…That I am working on authenticity?

All the world’s a stage and all the men and women merely players.

They have their exits and their entrances, and one man in his time plays many parts….

Although I strive throughout the years of awareness (this is what I call my sobriety, considering I was painfully unaware of so many things prior to that…) to be the best I can be, learn and grow in order to progress and find happiness… I am not, I fear, always as authentic as would provide the ultimate of results.

Truth be told authenticity is not as easy as it may sound… or feel.  It is not as cut and dry and to say that one is being “honest” and the avoidance of telling a lie is not necessarily something that will be done with authenticity.  The biggest problem with human’s being authentic… is in not knowing who we really are or what IS authentic within us.  So many parts and pieces around have fed us information over the years, chief amongst them our own consciousness…. that we become filled with inauthentic personality traits without even knowing we are displaying anything less than what we would believe to be the “truth”.

I imagine that for many parts of my life I have been false, whether it is on purpose or something I believed to be real.  It is entirely possible that I have put forth imitations of people or energy that I wished to emulate only because it is part of my own personal growth process.  The intent is important… if it is coming from an honest place, at least that is authentic even if the final result isn’t quite there.

For much of my life I believe I have stepped up in areas that I could excel in merely to cover up for my own assumed inefficiencies.  Lack of esteem can be a killer… even if one does not honestly know that they are being plagued with its potentially negative effects.  Childhood into adult surroundings and influences create persona’s  in our minds that we can believe are true, but they don’t necessarily reflect the real human we are… and can be authentically.  For many (and here I include myself) there are shame cycles that will not be dealt with outwardly because for years it became easier to deny, avoid and pretend they don’t exist simply by over-compensation in other areas of my life.  And although the final result of the successes I have achieved are authentic, the personality behind them has not always been.

In this over-compensation I have created a strong personality… and a winning, successful formula for several important aspects of my life.  Growth has never been a problem because I have worked tirelessly to be “better” in order to psychologically make up for the shame I feel underneath.
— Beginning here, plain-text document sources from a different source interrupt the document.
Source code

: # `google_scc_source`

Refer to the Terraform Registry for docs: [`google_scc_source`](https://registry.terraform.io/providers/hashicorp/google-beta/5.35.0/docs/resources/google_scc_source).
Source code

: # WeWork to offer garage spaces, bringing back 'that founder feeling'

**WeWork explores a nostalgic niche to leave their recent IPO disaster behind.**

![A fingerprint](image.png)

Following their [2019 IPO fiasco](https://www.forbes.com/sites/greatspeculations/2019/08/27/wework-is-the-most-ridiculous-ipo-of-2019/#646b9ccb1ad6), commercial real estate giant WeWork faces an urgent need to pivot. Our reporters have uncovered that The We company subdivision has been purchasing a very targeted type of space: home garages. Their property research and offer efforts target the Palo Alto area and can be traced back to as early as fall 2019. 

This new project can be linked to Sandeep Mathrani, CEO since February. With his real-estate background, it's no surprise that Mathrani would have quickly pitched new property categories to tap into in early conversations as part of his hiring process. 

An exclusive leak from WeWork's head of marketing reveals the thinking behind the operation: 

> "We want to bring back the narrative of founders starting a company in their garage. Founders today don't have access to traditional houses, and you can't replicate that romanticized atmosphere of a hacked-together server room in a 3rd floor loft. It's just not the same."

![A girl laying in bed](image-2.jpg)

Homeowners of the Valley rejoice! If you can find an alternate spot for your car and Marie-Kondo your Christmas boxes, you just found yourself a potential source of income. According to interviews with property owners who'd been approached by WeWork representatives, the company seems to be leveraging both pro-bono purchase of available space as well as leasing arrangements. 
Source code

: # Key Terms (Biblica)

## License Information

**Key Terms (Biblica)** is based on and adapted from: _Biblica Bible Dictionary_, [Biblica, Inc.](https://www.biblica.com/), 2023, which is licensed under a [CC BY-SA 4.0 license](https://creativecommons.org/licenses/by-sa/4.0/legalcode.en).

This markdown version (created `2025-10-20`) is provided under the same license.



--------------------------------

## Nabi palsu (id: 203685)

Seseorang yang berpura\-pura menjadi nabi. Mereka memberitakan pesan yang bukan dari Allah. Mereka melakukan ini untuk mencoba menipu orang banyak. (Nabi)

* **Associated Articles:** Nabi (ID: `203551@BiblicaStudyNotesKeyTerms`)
No matter how much success a person experiences it is not fully realized unless it is authentic.

Although personally I am not one to believe in New Year’s resolutions (when, in fact, the strive for improvement should be happening all year around) I do believe there is no opportunity like the present… a year I intuitively feel will offer me magnificent changes and personal growth, to fully understand my own authenticity.  With the recognition of the parts of me that may be in any way false or insincere as a representation to the outer world I will be able to push myself honestly and recognize my greatest successes yet.  Real success. Perhaps successes that will aid others in realizing their authenticity as well.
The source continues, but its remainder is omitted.